While Deputy Can Santen’s behavior is shocking, it is an all too familiar occurrence. In America, we have grown accustomed to videos of police outrageously abusing their authority and using force that is unreasonable and unnecessary. Where police body slam a high school girl in a classroom in South Carolina because she wouldn’t leave the class. Where a cop handcuffs and arrests a 6-year-old in Florida for “acting out” in school. Where Arizona police officers point a gun at an unarmed pregnant mother and her children, while telling her that she is “going to fucking get shot” because her four-year-old daughter allegedly took a doll from a dollar store. Where a SWAT team in Georgia tosses a flash bang grenade into a crib with a baby sleeping inside.
This incident is at once stunning and symptomatic of a crisis in policing in America. In many counties, cities, and towns police departments are a dangerous powder keg of racism, militarization, and resentment of the communities they’re charged with serving. Combine this with a culture of impunity aided by insufficient legal standards, and decades of policies designed to harm communities of color and situations like the one in Pima County become commonplace.

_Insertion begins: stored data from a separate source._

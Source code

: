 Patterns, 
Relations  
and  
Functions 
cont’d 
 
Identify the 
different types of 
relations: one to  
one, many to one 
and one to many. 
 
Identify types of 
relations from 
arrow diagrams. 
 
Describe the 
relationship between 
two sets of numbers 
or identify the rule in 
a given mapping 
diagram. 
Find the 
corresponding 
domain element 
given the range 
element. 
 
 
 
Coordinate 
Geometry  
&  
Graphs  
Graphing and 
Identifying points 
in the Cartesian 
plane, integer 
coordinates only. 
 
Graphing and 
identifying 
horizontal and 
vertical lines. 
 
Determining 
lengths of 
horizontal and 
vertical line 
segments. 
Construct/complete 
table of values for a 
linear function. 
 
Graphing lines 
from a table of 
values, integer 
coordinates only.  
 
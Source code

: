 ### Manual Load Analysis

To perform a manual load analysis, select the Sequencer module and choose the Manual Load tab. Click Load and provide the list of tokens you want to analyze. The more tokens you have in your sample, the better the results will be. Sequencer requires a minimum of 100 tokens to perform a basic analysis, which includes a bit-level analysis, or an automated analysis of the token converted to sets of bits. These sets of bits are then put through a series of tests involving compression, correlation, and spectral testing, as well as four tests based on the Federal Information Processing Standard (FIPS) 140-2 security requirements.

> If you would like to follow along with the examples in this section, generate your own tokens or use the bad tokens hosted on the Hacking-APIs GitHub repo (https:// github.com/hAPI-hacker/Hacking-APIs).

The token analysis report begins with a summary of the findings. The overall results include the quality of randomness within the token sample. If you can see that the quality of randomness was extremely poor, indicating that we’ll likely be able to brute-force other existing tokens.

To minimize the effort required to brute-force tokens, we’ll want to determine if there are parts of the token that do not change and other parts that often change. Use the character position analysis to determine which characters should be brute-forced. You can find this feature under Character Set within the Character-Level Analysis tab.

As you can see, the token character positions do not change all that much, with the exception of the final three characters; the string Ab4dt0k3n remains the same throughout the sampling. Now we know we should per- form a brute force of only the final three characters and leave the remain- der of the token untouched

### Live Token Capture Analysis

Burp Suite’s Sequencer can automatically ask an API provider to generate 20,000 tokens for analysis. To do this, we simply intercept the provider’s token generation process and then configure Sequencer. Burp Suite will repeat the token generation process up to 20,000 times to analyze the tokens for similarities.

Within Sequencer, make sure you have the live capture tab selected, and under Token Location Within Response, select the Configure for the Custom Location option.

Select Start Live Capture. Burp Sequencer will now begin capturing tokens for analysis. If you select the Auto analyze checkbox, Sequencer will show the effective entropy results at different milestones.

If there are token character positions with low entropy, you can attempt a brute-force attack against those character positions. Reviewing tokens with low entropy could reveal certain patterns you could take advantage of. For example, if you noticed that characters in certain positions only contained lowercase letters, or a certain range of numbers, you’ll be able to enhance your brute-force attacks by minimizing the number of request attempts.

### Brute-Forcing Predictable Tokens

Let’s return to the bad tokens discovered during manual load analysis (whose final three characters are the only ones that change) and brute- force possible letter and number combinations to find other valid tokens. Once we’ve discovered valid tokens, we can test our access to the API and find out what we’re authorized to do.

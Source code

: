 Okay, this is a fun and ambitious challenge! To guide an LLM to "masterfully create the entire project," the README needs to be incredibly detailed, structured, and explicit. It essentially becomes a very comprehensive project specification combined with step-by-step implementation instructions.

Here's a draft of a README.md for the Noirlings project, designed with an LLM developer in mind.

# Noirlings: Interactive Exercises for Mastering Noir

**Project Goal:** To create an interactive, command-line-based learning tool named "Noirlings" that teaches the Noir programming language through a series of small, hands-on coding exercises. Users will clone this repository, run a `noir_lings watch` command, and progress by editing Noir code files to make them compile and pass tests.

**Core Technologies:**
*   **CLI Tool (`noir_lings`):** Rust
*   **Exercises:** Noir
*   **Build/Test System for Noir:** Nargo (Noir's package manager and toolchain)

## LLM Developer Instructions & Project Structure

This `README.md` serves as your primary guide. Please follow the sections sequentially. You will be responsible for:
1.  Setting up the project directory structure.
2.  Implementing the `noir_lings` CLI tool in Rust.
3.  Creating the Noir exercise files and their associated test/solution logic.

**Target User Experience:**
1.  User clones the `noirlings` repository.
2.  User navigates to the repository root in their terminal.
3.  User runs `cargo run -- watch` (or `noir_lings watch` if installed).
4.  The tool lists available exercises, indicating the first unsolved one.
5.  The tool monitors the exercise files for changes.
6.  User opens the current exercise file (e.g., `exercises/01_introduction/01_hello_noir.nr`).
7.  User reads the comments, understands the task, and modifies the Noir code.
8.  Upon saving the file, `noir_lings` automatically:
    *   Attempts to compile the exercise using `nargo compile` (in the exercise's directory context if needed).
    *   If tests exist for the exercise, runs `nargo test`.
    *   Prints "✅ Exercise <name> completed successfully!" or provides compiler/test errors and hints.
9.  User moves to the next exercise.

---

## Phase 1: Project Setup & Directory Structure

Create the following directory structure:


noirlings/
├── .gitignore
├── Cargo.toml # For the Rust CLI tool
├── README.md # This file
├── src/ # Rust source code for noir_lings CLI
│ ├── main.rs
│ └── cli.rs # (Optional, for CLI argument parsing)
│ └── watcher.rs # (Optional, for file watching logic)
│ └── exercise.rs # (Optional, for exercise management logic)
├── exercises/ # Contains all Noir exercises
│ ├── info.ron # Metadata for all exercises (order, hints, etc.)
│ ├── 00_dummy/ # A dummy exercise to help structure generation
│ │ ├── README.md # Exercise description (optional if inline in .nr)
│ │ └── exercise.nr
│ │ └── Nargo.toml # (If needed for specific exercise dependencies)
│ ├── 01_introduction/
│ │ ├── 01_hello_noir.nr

From this noxious potion, we have seen a slew of harrowing episodes in which police shoot and even kill people, including people unarmed and attempting to comply. A man crying for his life and crawling on a hotel hallway floor as ordered murdered by an Arizona cop brandishing a gun with the words “You’re fucked” written on the dust cover. Another murdered while reaching into his car for his driver’s license upon demand by a police officer in South Carolina. A father reaching for his driver’s license and registration when demanded while sitting in the passenger seat of a car in which a four-year-old girl was in the back seat in Minnesota.
Deputy Van Santen made the boorish statements so nonchalantly that it seems clear he did not consider it outside the norm for appropriate behavior. Both his attitude and language were well within what was deemed appropriate in the culture. This is the culture behind the slogan “comply, then complain.” It means shut the hell up, no matter what you see us doing, or you will get some too. That culture dictates that police don’t serve the community — they occupy it. And if any of us dare to question or record them, while they physically abuse a child with no arms or legs, we will suffer the consequences.
This officer needs to be fired. But it is the culture of policing in America and in the Pima County Sheriff’s Department that must change. If you want to consider the officer a bad apple, just remember they don’t fall far from the tree. And if we are not moved to action when a police officer has to “restrain” a person with no arms and legs in the way this officer did, and abuses another person trying to shine on a light on such violently abusive behavior, America is in even more trouble than we thought.